BEGIN
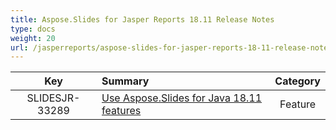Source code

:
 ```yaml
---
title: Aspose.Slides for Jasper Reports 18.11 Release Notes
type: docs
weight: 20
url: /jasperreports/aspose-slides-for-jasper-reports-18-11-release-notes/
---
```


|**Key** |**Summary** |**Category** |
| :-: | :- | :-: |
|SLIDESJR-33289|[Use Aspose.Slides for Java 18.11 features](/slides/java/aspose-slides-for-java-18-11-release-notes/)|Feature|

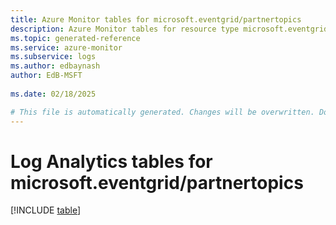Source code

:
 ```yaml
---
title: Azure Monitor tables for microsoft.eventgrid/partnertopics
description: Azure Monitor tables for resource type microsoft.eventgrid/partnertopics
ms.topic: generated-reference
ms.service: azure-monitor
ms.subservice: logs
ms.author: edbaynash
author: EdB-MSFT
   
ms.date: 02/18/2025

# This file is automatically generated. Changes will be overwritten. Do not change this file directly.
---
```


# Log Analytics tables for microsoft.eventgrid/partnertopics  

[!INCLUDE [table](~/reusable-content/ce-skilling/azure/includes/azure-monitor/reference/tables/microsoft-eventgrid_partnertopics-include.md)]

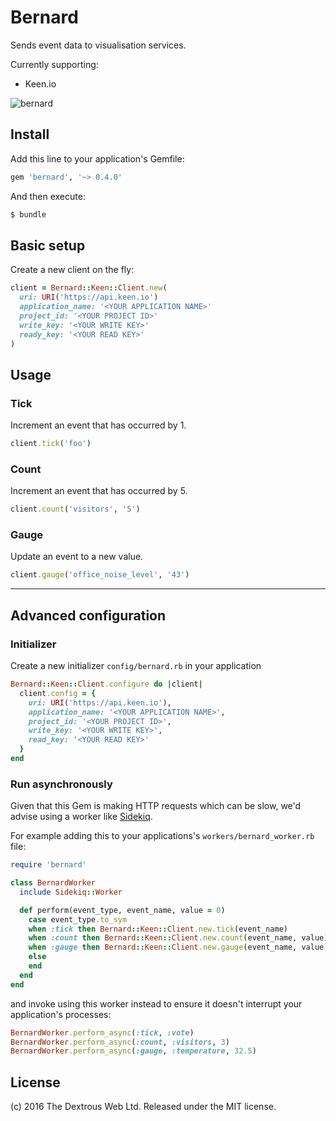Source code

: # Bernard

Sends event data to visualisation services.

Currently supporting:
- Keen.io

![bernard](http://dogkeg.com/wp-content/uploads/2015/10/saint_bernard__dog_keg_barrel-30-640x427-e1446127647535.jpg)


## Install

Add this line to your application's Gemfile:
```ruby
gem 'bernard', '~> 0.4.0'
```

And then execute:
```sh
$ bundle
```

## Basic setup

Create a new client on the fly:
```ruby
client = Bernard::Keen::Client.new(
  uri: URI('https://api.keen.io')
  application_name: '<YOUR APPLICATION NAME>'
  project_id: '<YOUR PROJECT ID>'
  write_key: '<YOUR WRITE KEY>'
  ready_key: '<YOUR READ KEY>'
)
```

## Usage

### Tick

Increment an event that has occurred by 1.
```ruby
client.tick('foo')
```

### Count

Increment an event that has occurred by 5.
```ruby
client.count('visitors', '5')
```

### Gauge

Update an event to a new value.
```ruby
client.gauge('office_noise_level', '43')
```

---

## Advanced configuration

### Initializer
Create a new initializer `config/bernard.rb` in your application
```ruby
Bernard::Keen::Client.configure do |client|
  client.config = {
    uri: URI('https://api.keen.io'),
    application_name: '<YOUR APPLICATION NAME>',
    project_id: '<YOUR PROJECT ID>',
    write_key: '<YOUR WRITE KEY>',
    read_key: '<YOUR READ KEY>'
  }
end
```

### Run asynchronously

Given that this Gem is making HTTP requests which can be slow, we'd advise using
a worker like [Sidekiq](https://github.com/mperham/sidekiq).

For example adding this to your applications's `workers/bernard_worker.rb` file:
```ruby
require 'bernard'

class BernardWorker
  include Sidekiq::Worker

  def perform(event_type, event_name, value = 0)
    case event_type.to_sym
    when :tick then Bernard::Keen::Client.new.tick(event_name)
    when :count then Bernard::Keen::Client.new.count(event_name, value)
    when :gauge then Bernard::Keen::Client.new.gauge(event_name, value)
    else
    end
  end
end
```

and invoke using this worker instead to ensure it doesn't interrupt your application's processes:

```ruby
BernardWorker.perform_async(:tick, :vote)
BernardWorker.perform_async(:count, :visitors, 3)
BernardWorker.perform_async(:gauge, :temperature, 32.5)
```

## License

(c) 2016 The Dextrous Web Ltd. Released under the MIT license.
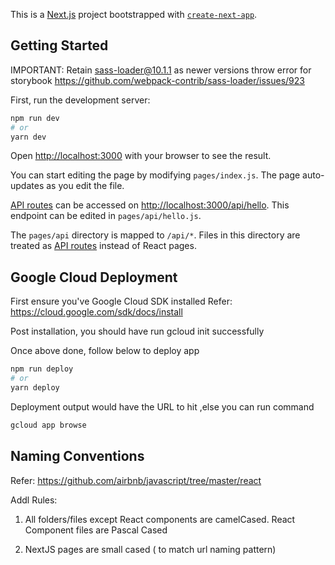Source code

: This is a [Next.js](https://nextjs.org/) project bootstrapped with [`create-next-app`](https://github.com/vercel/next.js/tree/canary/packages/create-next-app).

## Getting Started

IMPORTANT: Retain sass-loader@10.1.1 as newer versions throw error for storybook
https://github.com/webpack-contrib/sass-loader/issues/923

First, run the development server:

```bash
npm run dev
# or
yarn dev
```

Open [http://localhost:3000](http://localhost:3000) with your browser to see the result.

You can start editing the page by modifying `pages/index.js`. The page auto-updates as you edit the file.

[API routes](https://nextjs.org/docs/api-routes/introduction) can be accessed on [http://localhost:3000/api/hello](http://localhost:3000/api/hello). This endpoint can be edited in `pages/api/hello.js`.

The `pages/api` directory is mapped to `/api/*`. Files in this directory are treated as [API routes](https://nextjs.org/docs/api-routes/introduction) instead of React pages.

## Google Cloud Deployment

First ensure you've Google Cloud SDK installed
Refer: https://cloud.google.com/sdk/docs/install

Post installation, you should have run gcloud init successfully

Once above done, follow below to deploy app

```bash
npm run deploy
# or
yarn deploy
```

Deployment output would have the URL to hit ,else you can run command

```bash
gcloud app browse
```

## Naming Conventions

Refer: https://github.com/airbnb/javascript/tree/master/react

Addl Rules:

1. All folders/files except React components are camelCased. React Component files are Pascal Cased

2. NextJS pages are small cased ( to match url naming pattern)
END
• [Instructions to follow] Reproduce each line of the records exactly and exclude any images.

• [Worked solution]
Source code

:
 ```yaml
---
title: Aspose.Slides for Jasper Reports 18.11 Release Notes
type: docs
weight: 20
url: /jasperreports/aspose-slides-for-jasper-reports-18-11-release-notes/
---
```


|**Key** |**Summary** |**Category** |
| :-: | :- | :-: |
|SLIDESJR-33289|[Use Aspose.Slides for Java 18.11 features](/slides/java/aspose-slides-for-java-18-11-release-notes/)|Feature|

Source code

:
 ```yaml
---
title: Azure Monitor tables for microsoft.eventgrid/partnertopics
description: Azure Monitor tables for resource type microsoft.eventgrid/partnertopics
ms.topic: generated-reference
ms.service: azure-monitor
ms.subservice: logs
ms.author: edbaynash
author: EdB-MSFT
   
ms.date: 02/18/2025

# This file is automatically generated. Changes will be overwritten. Do not change this file directly.
---
```


# Log Analytics tables for microsoft.eventgrid/partnertopics  

[!INCLUDE [table](~/reusable-content/ce-skilling/azure/includes/azure-monitor/reference/tables/microsoft-eventgrid_partnertopics-include.md)]

Source code

: # Bernard

Sends event data to visualisation services.

Currently supporting:
- Keen.io

![bernard](http://dogkeg.com/wp-content/uploads/2015/10/saint_bernard__dog_keg_barrel-30-640x427-e1446127647535.jpg)


## Install

Add this line to your application's Gemfile:
```ruby
gem 'bernard', '~> 0.4.0'
```

And then execute:
```sh
$ bundle
```

## Basic setup

Create a new client on the fly:
```ruby
client = Bernard::Keen::Client.new(
  uri: URI('https://api.keen.io')
  application_name: '<YOUR APPLICATION NAME>'
  project_id: '<YOUR PROJECT ID>'
  write_key: '<YOUR WRITE KEY>'
  ready_key: '<YOUR READ KEY>'
)
```

## Usage

### Tick

Increment an event that has occurred by 1.
```ruby
client.tick('foo')
```

### Count

Increment an event that has occurred by 5.
```ruby
client.count('visitors', '5')
```

### Gauge

Update an event to a new value.
```ruby
client.gauge('office_noise_level', '43')
```

---

## Advanced configuration

### Initializer
Create a new initializer `config/bernard.rb` in your application
```ruby
Bernard::Keen::Client.configure do |client|
  client.config = {
    uri: URI('https://api.keen.io'),
    application_name: '<YOUR APPLICATION NAME>',
    project_id: '<YOUR PROJECT ID>',
    write_key: '<YOUR WRITE KEY>',
    read_key: '<YOUR READ KEY>'
  }
end
```

### Run asynchronously

Given that this Gem is making HTTP requests which can be slow, we'd advise using
a worker like [Sidekiq](https://github.com/mperham/sidekiq).

For example adding this to your applications's `workers/bernard_worker.rb` file:
```ruby
require 'bernard'

class BernardWorker
  include Sidekiq::Worker

  def perform(event_type, event_name, value = 0)
    case event_type.to_sym
    when :tick then Bernard::Keen::Client.new.tick(event_name)
    when :count then Bernard::Keen::Client.new.count(event_name, value)
    when :gauge then Bernard::Keen::Client.new.gauge(event_name, value)
    else
    end
  end
end
```

and invoke using this worker instead to ensure it doesn't interrupt your application's processes:

```ruby
BernardWorker.perform_async(:tick, :vote)
BernardWorker.perform_async(:count, :visitors, 3)
BernardWorker.perform_async(:gauge, :temperature, 32.5)
```

## License

(c) 2016 The Dextrous Web Ltd. Released under the MIT license.
Source code

: This is a [Next.js](https://nextjs.org/) project bootstrapped with [`create-next-app`](https://github.com/vercel/next.js/tree/canary/packages/create-next-app).

## Getting Started

IMPORTANT: Retain sass-loader@10.1.1 as newer versions throw error for storybook
https://github.com/webpack-contrib/sass-loader/issues/923

First, run the development server:

```bash
npm run dev
# or
yarn dev
```

Open [http://localhost:3000](http://localhost:3000) with your browser to see the result.

You can start editing the page by modifying `pages/index.js`. The page auto-updates as you edit the file.

[API routes](https://nextjs.org/docs/api-routes/introduction) can be accessed on [http://localhost:3000/api/hello](http://localhost:3000/api/hello). This endpoint can be edited in `pages/api/hello.js`.

The `pages/api` directory is mapped to `/api/*`. Files in this directory are treated as [API routes](https://nextjs.org/docs/api-routes/introduction) instead of React pages.

## Google Cloud Deployment

First ensure you've Google Cloud SDK installed
Refer: https://cloud.google.com/sdk/docs/install

Post installation, you should have run gcloud init successfully

Once above done, follow below to deploy app

```bash
npm run deploy
# or
yarn deploy
```

Deployment output would have the URL to hit ,else you can run command

```bash
gcloud app browse
```

## Naming Conventions

Refer: https://github.com/airbnb/javascript/tree/master/react

Addl Rules:

1. All folders/files except React components are camelCased. React Component files are Pascal Cased

2. NextJS pages are small cased ( to match url naming pattern)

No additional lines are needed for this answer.